A step-by-step playbook for the 3-touch follow-up sequence that wedding photographers, DJs, and planners use to convert ghosted inquiries into booked weddings.

Luca Greco

Founder, Greco AI Solutions

April 22, 2026

The Sequence That Most Vendors Are Not Running

The 2025-26 Wedding Pro Survey reports the average wedding photographer conversion rate at around 30 percent. Studios that run structured follow-up sequences over 10 days consistently push that number to 40 to 50 percent. The difference between those groups is not portfolio quality or pricing. It is whether the vendor stays in contact with the couple at the right intervals after initial inquiry.

Most vendors send one reply when an inquiry arrives.

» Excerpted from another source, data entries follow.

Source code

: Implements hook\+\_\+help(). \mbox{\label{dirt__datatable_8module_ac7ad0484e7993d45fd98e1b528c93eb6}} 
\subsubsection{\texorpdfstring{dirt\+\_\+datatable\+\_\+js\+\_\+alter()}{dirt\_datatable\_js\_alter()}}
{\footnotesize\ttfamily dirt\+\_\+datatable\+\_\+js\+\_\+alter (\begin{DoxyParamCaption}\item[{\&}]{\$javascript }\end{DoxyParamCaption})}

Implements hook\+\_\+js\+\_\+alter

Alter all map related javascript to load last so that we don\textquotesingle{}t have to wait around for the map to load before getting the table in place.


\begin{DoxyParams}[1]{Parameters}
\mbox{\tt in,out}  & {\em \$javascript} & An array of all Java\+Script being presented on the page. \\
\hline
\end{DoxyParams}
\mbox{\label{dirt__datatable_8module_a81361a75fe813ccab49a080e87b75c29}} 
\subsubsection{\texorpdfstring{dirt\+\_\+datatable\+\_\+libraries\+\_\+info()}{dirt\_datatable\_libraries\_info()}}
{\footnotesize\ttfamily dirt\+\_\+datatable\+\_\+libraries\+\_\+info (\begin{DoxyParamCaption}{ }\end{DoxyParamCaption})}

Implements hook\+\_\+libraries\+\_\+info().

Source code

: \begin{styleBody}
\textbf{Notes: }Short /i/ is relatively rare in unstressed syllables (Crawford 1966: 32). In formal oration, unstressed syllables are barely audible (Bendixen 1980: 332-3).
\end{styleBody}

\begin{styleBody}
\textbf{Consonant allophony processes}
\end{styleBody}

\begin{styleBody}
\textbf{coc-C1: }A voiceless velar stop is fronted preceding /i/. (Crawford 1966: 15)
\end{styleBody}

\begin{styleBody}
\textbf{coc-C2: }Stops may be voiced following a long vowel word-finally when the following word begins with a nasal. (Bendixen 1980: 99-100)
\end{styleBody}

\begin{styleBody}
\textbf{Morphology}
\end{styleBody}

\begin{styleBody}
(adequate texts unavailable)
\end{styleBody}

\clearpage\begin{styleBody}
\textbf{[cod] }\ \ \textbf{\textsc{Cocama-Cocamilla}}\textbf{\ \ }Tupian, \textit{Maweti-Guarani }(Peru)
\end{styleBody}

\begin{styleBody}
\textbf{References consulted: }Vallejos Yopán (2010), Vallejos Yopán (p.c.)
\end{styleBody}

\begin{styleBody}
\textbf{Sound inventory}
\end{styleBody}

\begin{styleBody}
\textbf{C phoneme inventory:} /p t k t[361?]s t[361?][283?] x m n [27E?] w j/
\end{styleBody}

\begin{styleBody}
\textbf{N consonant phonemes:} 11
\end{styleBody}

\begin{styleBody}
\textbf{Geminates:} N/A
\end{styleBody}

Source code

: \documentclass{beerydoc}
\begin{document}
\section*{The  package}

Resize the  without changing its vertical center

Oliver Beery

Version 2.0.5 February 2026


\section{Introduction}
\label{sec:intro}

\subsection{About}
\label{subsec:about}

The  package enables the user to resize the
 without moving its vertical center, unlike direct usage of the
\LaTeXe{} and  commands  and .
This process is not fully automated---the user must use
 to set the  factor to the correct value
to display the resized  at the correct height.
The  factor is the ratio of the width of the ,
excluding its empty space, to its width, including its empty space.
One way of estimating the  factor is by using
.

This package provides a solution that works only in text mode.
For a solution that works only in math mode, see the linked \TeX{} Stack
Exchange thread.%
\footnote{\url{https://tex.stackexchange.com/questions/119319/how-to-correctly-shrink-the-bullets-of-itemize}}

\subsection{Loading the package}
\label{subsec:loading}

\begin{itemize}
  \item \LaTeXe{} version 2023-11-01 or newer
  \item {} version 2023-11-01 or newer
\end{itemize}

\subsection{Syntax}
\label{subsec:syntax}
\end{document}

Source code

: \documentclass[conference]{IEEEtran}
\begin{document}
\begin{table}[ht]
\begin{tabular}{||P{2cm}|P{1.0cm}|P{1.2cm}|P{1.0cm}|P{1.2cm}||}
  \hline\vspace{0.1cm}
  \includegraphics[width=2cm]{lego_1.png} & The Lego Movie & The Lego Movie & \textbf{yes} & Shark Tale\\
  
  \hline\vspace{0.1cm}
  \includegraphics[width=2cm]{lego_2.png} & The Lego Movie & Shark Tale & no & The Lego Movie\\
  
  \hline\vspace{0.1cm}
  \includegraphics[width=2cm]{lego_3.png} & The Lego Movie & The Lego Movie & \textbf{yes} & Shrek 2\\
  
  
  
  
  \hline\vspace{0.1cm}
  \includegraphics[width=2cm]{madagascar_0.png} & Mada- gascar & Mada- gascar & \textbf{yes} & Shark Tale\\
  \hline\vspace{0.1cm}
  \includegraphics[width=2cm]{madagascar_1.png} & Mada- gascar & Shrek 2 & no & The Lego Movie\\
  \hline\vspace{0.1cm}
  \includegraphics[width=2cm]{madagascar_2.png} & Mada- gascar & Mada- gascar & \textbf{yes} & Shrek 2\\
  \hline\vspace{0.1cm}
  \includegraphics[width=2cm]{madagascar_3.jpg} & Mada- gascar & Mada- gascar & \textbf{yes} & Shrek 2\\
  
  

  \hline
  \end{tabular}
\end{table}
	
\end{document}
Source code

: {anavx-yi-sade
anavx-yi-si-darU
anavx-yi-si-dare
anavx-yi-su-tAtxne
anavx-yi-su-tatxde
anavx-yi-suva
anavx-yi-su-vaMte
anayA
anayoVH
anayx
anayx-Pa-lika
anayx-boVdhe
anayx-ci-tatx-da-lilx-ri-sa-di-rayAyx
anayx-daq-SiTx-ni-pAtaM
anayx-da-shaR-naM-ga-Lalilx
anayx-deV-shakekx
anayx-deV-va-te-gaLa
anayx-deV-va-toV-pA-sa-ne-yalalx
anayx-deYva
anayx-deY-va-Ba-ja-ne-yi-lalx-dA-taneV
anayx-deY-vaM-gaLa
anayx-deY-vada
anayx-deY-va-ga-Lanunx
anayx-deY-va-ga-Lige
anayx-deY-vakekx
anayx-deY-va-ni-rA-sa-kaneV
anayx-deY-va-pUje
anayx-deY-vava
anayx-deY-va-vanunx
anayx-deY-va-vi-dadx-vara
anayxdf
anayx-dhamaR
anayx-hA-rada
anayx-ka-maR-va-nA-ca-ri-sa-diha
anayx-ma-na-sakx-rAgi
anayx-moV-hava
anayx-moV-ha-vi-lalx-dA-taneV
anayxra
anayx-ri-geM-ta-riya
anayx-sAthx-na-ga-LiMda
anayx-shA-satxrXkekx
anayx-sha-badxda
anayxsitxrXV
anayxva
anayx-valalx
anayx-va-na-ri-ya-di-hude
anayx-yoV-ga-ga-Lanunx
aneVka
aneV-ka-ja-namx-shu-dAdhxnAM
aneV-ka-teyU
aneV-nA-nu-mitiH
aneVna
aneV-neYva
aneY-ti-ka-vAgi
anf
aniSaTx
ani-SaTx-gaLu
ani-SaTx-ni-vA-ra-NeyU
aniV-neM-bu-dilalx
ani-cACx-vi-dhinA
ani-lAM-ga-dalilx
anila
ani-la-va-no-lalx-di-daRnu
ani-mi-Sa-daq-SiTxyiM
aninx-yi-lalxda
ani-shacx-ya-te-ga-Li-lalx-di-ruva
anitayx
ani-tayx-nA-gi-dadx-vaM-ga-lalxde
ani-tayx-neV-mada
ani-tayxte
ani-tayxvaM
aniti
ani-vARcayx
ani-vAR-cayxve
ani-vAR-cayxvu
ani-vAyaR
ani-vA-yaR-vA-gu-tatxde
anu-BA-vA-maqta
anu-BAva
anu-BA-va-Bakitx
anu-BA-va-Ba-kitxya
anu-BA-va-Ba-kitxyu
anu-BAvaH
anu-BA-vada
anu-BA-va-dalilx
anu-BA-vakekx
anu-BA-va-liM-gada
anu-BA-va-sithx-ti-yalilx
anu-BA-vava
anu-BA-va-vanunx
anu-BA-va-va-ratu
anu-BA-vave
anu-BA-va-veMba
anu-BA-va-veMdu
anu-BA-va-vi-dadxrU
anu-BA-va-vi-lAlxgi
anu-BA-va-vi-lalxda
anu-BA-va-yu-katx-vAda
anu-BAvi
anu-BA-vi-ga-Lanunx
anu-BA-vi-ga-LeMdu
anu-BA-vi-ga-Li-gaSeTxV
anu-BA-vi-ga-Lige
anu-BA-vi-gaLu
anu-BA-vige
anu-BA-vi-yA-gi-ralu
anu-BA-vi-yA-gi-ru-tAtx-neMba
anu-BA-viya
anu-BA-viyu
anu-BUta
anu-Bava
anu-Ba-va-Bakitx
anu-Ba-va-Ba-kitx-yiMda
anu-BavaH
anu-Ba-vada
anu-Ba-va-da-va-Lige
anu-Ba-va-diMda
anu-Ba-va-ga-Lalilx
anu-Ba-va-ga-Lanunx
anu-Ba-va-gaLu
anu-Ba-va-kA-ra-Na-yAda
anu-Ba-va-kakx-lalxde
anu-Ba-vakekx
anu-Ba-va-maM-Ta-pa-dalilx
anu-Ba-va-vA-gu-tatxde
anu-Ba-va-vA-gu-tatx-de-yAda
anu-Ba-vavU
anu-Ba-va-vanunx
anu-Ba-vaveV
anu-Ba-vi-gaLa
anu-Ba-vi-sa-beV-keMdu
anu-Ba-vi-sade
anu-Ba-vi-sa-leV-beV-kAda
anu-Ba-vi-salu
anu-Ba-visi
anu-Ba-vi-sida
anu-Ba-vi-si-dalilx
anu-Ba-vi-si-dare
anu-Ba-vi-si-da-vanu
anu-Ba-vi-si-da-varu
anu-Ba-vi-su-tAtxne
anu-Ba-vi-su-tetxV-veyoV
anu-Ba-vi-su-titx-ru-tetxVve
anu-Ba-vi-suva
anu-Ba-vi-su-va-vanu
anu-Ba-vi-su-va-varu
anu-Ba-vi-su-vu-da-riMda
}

If the couple does not respond, they move on. That single-reply approach leaves a recoverable portion of leads permanently on the table.

This post is a step-by-step playbook for the 4-touch sequence (the structure is 4 contacts over 10 days, often called the 3-touch follow-up because the initial reply is treated separately). Each touch has a specific purpose, a recommended medium, and copy guidelines.

Before the Sequence: The First Reply

The sequence starts with the first reply, which needs to go out within 60 seconds of the inquiry arriving. Not 60 minutes. Not end of business day. Within 60 seconds.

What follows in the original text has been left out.